Consider the case of wireless channel errors. The figure below shows
a general scenario where the TCP sender is connected to the base
station by a wired link and the TCP receiver is connected to a base
station over a wireless link. The wired path between the base station
and the sender TCP could consist of several hops, but would not
affect the discussion here and so is shown as a single hop. The round
trip time between the base station and wireless link is indicated by
'rtt' and the end-to-end round trip time between the TCP sender and
the TCP receiver is indicated by 'RTT'.
+---------------+
| rtt |
| |
wired | wireless |
TCP link V link | TCP
Sender 0-----------------0---------------0 Receiver
^ Base |
| Station |
| |
| RTT |
+---------------------------------+
Figure 3: General scenario for a wireless network.
Bhandarkar/Reddy Expires April 2004 [Page 6]
draft-tcp-dcr-00 October 2003
In the above scenario, if we ignore ambient delays (e.g., inter-
packet delay, queuing delay, etc.), a packet sent by the TCP sender
at some time 't0' reaches the base station at 't0 + (RTT/2 - rtt/2)'
and the receiver at time 't0 + RTT/2'. Suppose, a packet 'k' sent at
time 't0' is lost on the wireless link due to channel errors. Then at
't0 + RTT/2 + rtt/2' the base station receives an indication that the
packet 'k' is lost. If it immediately retransmits the packet, then
the packet 'k' is recovered at the receiver at time 't0 + RTT/2 +
rtt'. The sender receives an acknowledgement for the packet 'k' at
't0 + RTT/2 + rtt + RTT/2'. Hence the sender would have to delay the
congestion response by at least 'rtt' time units, to allow the link
layer to recover the packet. In practice, the inter-packet delays are
non-zero and the TCP sender does not know the value of 'rtt'. Hence,
a simple solution would be to set the lower bound on the delay in
congestion response to one 'RTT'.
The upper bound on the delay is imposed by the retransmission timer
of TCP. The delay should be chosen such that the RTO timeout is
avoided, because a timeout would be detrimental to the performance of
protocol. The RTO is usually set to (RTT + 4 * RTTVAR). The standard
recommends a minimum of 1 second, but many TCP implementations have a
much smaller minimum, e.g., 100 ms. This forms the upper bound on the
value for the congestion response delay tau.

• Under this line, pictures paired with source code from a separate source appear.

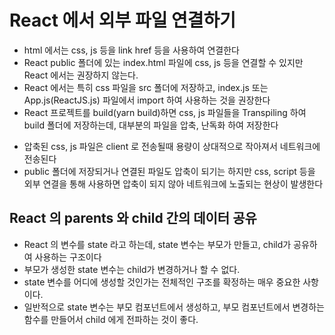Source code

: # React 에서 외부 파일 연결하기

- html 에서는 css, js 등을 link href 등을 사용하여 연결한다
- React public 폴더에 있는 index.html 파일에 css, js 등을 연결할 수 있지만 React 에서는 권장하지 않는다.
- React 에서는 특히 css 파일을 src 폴더에 저장하고, index.js 또는 App.js(ReactJS.js) 파일에서 import 하여 사용하는 것을 권장한다
- React 프로젝트를 build(yarn build)하면 css, js 파일들을 Transpiling 하여 build 폴더에 저장하는데, 대부분의 파일을 압축, 난독화 하여 저장한다

* 압축된 css, js 파일은 client 로 전송될때 용량이 상대적으로 작아져서 네트워크에 전송된다
* public 폴더에 저장되거나 연결된 파일도 압축이 되기는 하지만 css, script 등을 외부 연결을 통해 사용하면 압축이 되지 않아 네트워크에 노출되는 현상이 발생한다

## React 의 parents 와 child 간의 데이터 공유

- React 의 변수를 state 라고 하는데, state 변수는 부모가 만들고, child가 공유하여 사용하는 구조이다
- 부모가 생성한 state 변수는 child가 변경하거나 할 수 없다.
- state 변수를 어디에 생성할 것인가는 전체적인 구조를 확정하는 매우 중요한 사항이다.
- 일반적으로 state 변수는 부모 컴포넌트에서 생성하고, 부모 컴포넌트에서 변경하는 함수를 만들어서 child 에게 전파하는 것이 좋다.
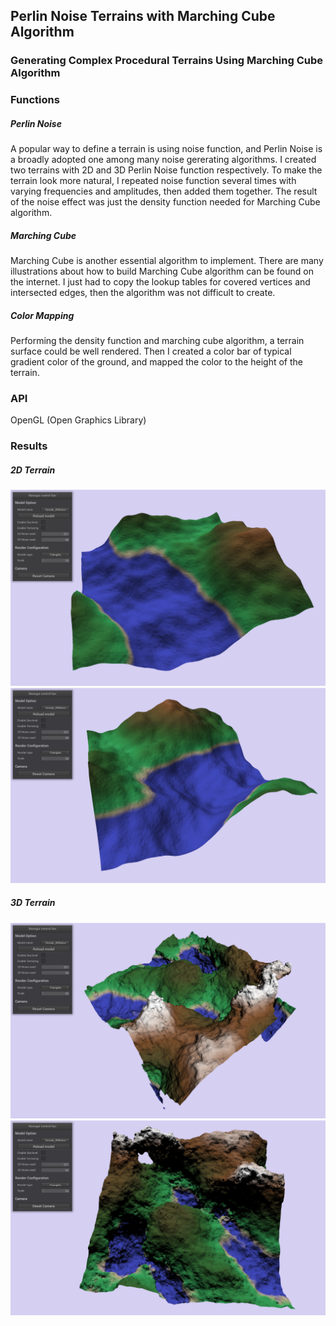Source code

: ## Perlin Noise Terrains with Marching Cube Algorithm
### **Generating Complex Procedural Terrains Using Marching Cube Algorithm**


### Functions

##### Perlin Noise
A popular way to define a terrain is using noise function, and Perlin Noise is a broadly adopted one among many noise gererating algorithms. I created two terrains with 2D and 3D Perlin Noise function respectively. To make the terrain look more natural, I repeated noise function several times with varying frequencies and amplitudes, then added them together. The result of the noise effect was just the density function needed for Marching Cube algorithm.

##### Marching Cube
Marching Cube is another essential algorithm to implement. There are many illustrations about how to build Marching Cube algorithm can be found on the internet. I just had to copy the lookup tables for covered vertices and intersected edges, then the algorithm was not difficult to create.

##### Color Mapping
Performing the density function and marching cube algorithm, a terrain surface could be well rendered. Then I created a color bar of typical gradient color of the ground, and mapped the color to the height of the terrain.


### API
OpenGL (Open Graphics Library)


### Results

##### 2D Terrain
![image]( https://github.com/JuChenLin/Marching-Cube---Perlin-Noise-Terrains/blob/master/Results/2D_1.png)
![image]( https://github.com/JuChenLin/Marching-Cube---Perlin-Noise-Terrains/blob/master/Results/2D_2.png)

##### 3D Terrain
![image]( https://github.com/JuChenLin/Marching-Cube---Perlin-Noise-Terrains/blob/master/Results/3D_1.png)
![image]( https://github.com/JuChenLin/Marching-Cube---Perlin-Noise-Terrains/blob/master/Results/3D_2.png)
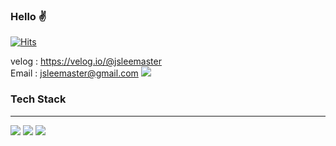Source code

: ### Hello ✌
[![Hits](https://hits.seeyoufarm.com/api/count/incr/badge.svg?url=https%3A%2F%2Fgithub.com%2Fjsleemaster&count_bg=%236BD8FB&title_bg=%23AEAEAE&icon=abbrobotstudio.svg&icon_color=%23FFCC34&title=Totay+%2F+Total&edge_flat=false)](https://hits.seeyoufarm.com)

velog : https://velog.io/@jsleemaster
<br>
Email : jsleemaster@gmail.com <img src="https://img.shields.io/badge/Gmail-red?style=flat-square&logo=Gmail&logoColor=#EA4335"/>

### Tech Stack
----
<a href="https://developer.mozilla.org/ko/docs/Web/JavaScript" rel="noreferrer noopener"><img src="https://img.shields.io/badge/Javascript-yellow?style=flat-square&logo=JavaScript&logoColor=#F7DF1E"/></a>
<a href="https://ko.reactjs.org/"><img src="https://img.shields.io/badge/React-blue?style=flat-square&logo=React&logoColor=#61DAFB"/></a>
<a href="https://vuejs.org/" ><img src="https://img.shields.io/badge/Vue-green?style=flat-square&logo=Vue.js&logoColor=#4FC08D"/></a>

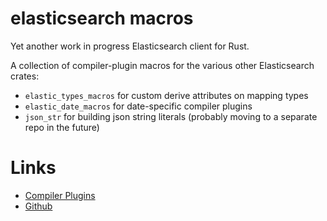 # elasticsearch macros
Yet another work in progress Elasticsearch client for Rust.

A collection of compiler-plugin macros for the various other Elasticsearch crates:

- `elastic_types_macros` for custom derive attributes on mapping types
- `elastic_date_macros` for date-specific compiler plugins
- `json_str` for building json string literals (probably moving to a separate repo in the future)

# Links
- [Compiler Plugins](https://doc.rust-lang.org/book/compiler-plugins.html)
- [Github](https://github.com/KodrAus/elasticsearch-rs)
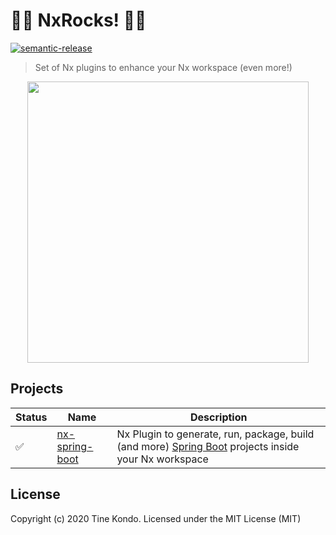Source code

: # 🤘🏾 NxRocks! 🤘🏾

[![semantic-release](https://img.shields.io/badge/%20%20%F0%9F%93%A6%F0%9F%9A%80-semantic--release-e10079.svg?style=flat-square)](https://github.com/semantic-release/semantic-release)

> Set of Nx plugins to enhance your Nx workspace (even more!)

<p align="center"><img src="https://raw.githubusercontent.com/nrwl/nx/master/images/nx-logo.png" width="450"></p>

## Projects

Status | Name     | Description
------ | -------- | ------------
  ✅   | [nx-spring-boot](packages/nx-spring-boot)  | Nx Plugin to generate, run, package, build (and more) [Spring Boot](https://spring.io/projects/spring-boot) projects inside your Nx workspace


## License

Copyright (c) 2020 Tine Kondo. Licensed under the MIT License (MIT)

Based on the above discussion, this document recommends the value of
tau to be set as one RTT. In the case of packet reordering, the
amount by which the packet is reordered could be highly variable. The
time to recover the lost packet is the time that the reordered packet
takes to reach the receiver. Hence there is no preset lower bound for
the delay tau, that will facilitate the recovery of a packet
reordered by any amount. However, the upper bound is still decided by
the discussion above. So, a value of one RTT for tau is still a
reasonable choice. We conducted the analysis of the steady state
bandwidth realized by TCP-DCR [BR03]. The results of the analysis
show that the TCP-DCR modifications do not affect the steady state
bandwidth.
TCP-DCR does not increase the per-packet delivery time when there is
no congestion in the network. However, when a packet is dropped, the
choice of tau = one RTT may add upto one additional RTT of delay in
recovering the lost packet. An important fact to remember here is
that, the choice of tau does not cause the TCP-DCR sender to
dramatically over-send packets because the protocol is still ACK-
clocked. That is, a new packet is sent only upon the receipt of a
dupack. If there is suddenly very high congestion in the network
resulting in the drop of several packets, the TCP sender will have
reduced its sending rate simply because not many dupacks are coming
back.
Bhandarkar/Reddy Expires April 2004 [Page 7]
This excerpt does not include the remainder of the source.